- ACTION ITEM: Work out how many lines below contain "begin", then write only that number.

- RECORDS:
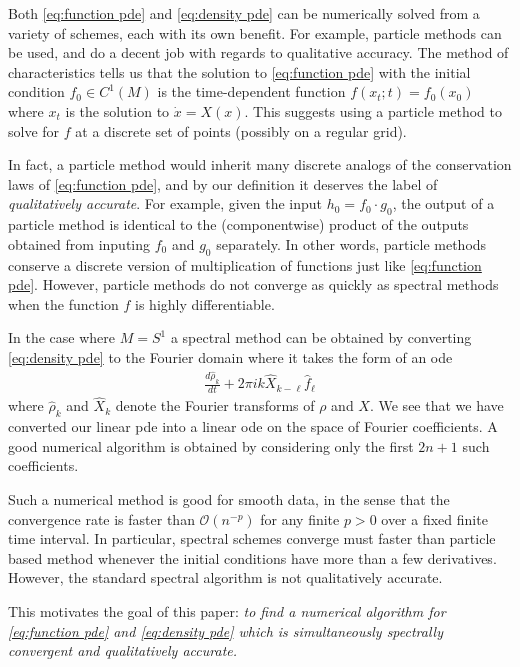 \documentclass[final,leqno]{siamltex1213}
\begin{document}
Both \eqref{eq:function pde} and \eqref{eq:density pde} can be numerically solved from a variety of schemes, each with its own benefit.
For example, particle methods can be used, and do a decent job with regards to qualitative accuracy.
The method of characteristics tells us that
the solution to \eqref{eq:function pde} with the initial condition $f_{0} \in C^{1}(M)$ is the time-dependent function $f( x_{t} ;t) = f_{0}( x_{0} )$ where $x_{t}$ is the solution to $\dot{x} = X(x)$.
This suggests using a particle method to solve for $f$ at a discrete set of points (possibly on a regular grid).
 
In fact, a particle method would inherit many discrete analogs of the conservation laws of \eqref{eq:function pde},
and by our definition it deserves the label of \emph{qualitatively accurate}.
For example, given the input $h_{0} = f_{0} \cdot g_{0}$, the output of a particle method is identical to the (componentwise) product of the outputs obtained from inputing $f_{0}$ and $g_{0}$ separately.
In other words, particle methods conserve a discrete version of multiplication of functions just like \eqref{eq:function pde}.
However, particle methods do not converge as quickly as spectral methods when the function $f$ is highly differentiable.

In the case where $M=S^{1}$ a spectral method can be obtained by converting \eqref{eq:density pde} to the Fourier domain where it takes the form
of an ode
\begin{align}
	\frac{d \hat{\rho}_{k}}{dt} + 2\pi i k  \widehat{X}_{k-\ell} \hat{f}_{\ell} \label{eq:standard spectral}
\end{align}
where $\hat{\rho}_{k}$ and $\widehat{X}_{k}$ denote the Fourier transforms of $\rho$ and $X$.
We see that we have converted our linear pde into a linear ode on the space of Fourier coefficients.
A good numerical algorithm is obtained by considering only the first $2n+1$ such coefficients.

Such a numerical method is good for smooth data, in the sense that the convergence rate is faster than $\mathcal{O}(n^{-p})$ for any finite $p > 0$ over a fixed finite time interval.
In particular, spectral schemes converge must faster than particle based method whenever the initial conditions have more than a few derivatives.
However, the standard spectral algorithm is not qualitatively accurate.

This motivates the goal of this paper:
\emph{to find a numerical algorithm for \eqref{eq:function pde} and \eqref{eq:density pde} which is simultaneously spectrally convergent and qualitatively accurate.}
\end{document}
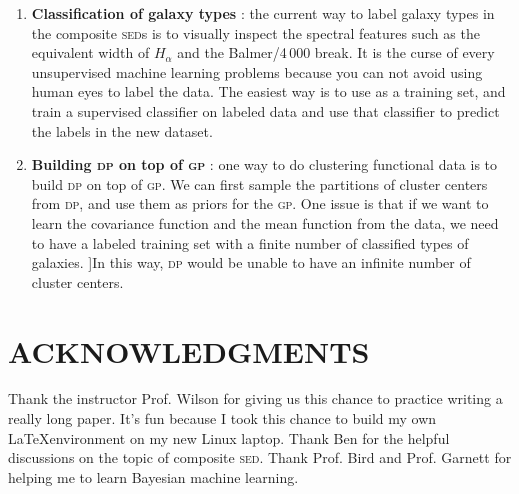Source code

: \documentclass{ar-1col}
\begin{document}
\begin{issues}
\begin{enumerate}
    \item {\bf Classification of galaxy types }: the current way to label galaxy types in the composite \textsc{sed}s is to visually inspect the spectral features such as the equivalent width of $H_\alpha$ and the Balmer/4\,000 break. It is the curse of every unsupervised machine learning problems because you can not avoid using human eyes to label the data. 
    The easiest way is to use \citet{Forrest2018} as a training set, and train a supervised classifier on labeled data and use that classifier to predict the labels in the new dataset. 
    \item {\bf Building \textsc{dp} on top of \textsc{gp} }: one way to do clustering functional data is to build \textsc{dp} on top of \textsc{gp}. 
    We can first sample the partitions of cluster centers from \textsc{dp}, and use them as priors for the \textsc{gp}. 
    One issue is that if we want to learn the covariance function and the mean function from the data, we need to have a labeled training set with a finite number of classified types of galaxies. 
    ]In this way, \textsc{dp} would be unable to have an infinite number of cluster centers.
\end{enumerate}
\end{issues}

 
\section*{ACKNOWLEDGMENTS}

Thank the instructor Prof. Wilson for giving us this chance to practice writing a really long paper. 
It's fun because I took this chance to build my own \LaTeX environment on my new Linux laptop.
Thank Ben for the helpful discussions on the topic of composite \textsc{sed}.
Thank Prof. Bird and Prof. Garnett for helping me to learn Bayesian machine learning.



\end{document}
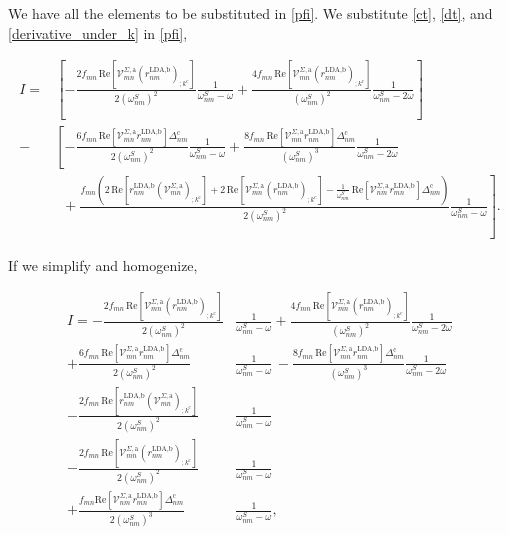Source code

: \documentclass[10pt]{article}
\begin{document}
We have all the elements to be substituted in \eqref{pfi}. We substitute \eqref{ct}, \eqref{dt}, and \eqref{derivative_under_k} in \eqref{pfi},

\begin{align*}
I
= &\left[-\frac{2f_{mn}\,\mathrm{Re}\left[\mathcal{V}^{\Sigma,\text{a}}_{mn}\left(r^{\text{LDA,b}}_{nm}\right)_{;k^{\text{c}}}\right]}{2(\omega^{S}_{nm})^{2}}\frac{1}{\omega^{S}_{nm}-\omega} + \frac{4f_{mn}\,\mathrm{Re}\left[\mathcal{V}^{\Sigma,\text{a}}_{mn}\left(r^{\text{LDA,b}}_{nm}\right)_{;k^{\text{c}}}\right]}{(\omega^{S}_{nm})^{2}}\frac{1}{\omega^{S}_{nm}-2\omega}\right]\nonumber\\
- &\left[-\frac{6f_{mn}\,\mathrm{Re}\left[\mathcal{V}^{\Sigma,\text{a}}_{mn}r^{\text{LDA,b}}_{nm}\right]\Delta^{\text{c}}_{nm}}{2(\omega^{S}_{nm})^{2}}\frac{1}{\omega^{S}_{nm}-\omega} 
+ \frac{8f_{mn}\,\mathrm{Re}\left[\mathcal{V}^{\Sigma,\text{a}}_{mn}r^{\text{LDA,b}}_{nm}\right]\Delta^{\text{c}}_{nm}}{(\omega^{S}_{nm})^{3}}\frac{1}{\omega^{S}_{nm}-2\omega}\right.\nonumber\\
&\,\,\,+ \left.\frac{f_{mn}\left(2\,\mathrm{Re}\left[r^{\text{LDA,b}}_{nm}\left(\mathcal{V}^{\Sigma,\text{a}}_{mn}\right)_{;k^{\text{c}}}\right] + 2\,\mathrm{Re}\left[\mathcal{V}^{\Sigma,\text{a}}_{mn}\left(r^{\text{LDA,b}}_{nm}\right)_{;k^{\text{c}}}\right] - \frac{1}{\omega^{S}_{nm}}\,\mathrm{Re}\left[\mathcal{V}^{\Sigma,\text{a}}_{nm}r^{\text{LDA,b}}_{mn}\right]\Delta_{nm}^{\text{c}}\right)}{2(\omega^{S}_{nm})^{2}}\frac{1}{\omega^S_{nm}-\omega}\right].
\end{align*}

If we simplify and homogenize,

\begin{align}\label{simplified_i} 
I =
-\frac{2f_{mn}\,\mathrm{Re}\left[\mathcal{V}^{\Sigma,\text{a}}_{mn}\left(r^{\text{LDA,b}}_{nm}\right)_{;k^{\text{c}}}\right]}{2(\omega^{S}_{nm})^{2}}&\frac{1}{\omega^{S}_{nm}-\omega}
+ \frac{4f_{mn}\,\mathrm{Re}\left[\mathcal{V}^{\Sigma,\text{a}}_{mn}\left(r^{\text{LDA,b}}_{nm}\right)_{;k^{\text{c}}}\right]}{(\omega^{S}_{nm})^{2}}\frac{1}{\omega^{S}_{nm}-2\omega}\nonumber\\
+ \frac{6f_{mn}\,\mathrm{Re}\left[\mathcal{V}^{\Sigma,\text{a}}_{mn}r^{\text{LDA,b}}_{nm}\right]\Delta^{\text{c}}_{nm}}{2(\omega^{S}_{nm})^{2}}&\frac{1}{\omega^{S}_{nm}-\omega} 
\,- \frac{8f_{mn}\,\mathrm{Re}\left[\mathcal{V}^{\Sigma,\text{a}}_{mn}r^{\text{LDA,b}}_{nm}\right]\Delta^{\text{c}}_{nm}}{(\omega^{S}_{nm})^{3}}\frac{1}{\omega^{S}_{nm}-2\omega}\nonumber\\
- \frac{2f_{mn}\,\mathrm{Re}\left[r^{\text{LDA,b}}_{nm}\left(\mathcal{V}^{\Sigma,\text{a}}_{mn}\right)_{;k^{\text{c}}}\right]}{2(\omega^{S}_{nm})^{2}}&\frac{1}{\omega^{S}_{nm}-\omega}\nonumber\\
- \frac{2f_{mn}\,\mathrm{Re}\left[\mathcal{V}^{\Sigma,\text{a}}_{mn}\left(r^{\text{LDA,b}}_{nm}\right)_{;k^{\text{c}}}\right]}{2(\omega^{S}_{nm})^{2}}&\frac{1}{\omega^{S}_{nm}-\omega}\nonumber\\
+ \frac{f_{mn}\mathrm{Re}\left[\mathcal{V}^{\Sigma,\text{a}}_{nm}r^{\text{LDA,b}}_{mn}\right]\Delta_{nm}^{\text{c}}}{2(\omega^{S}_{nm})^{3}}&\frac{1}{\omega^{S}_{nm}-\omega},
\end{align}
\end{document}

- RESPONSE: 8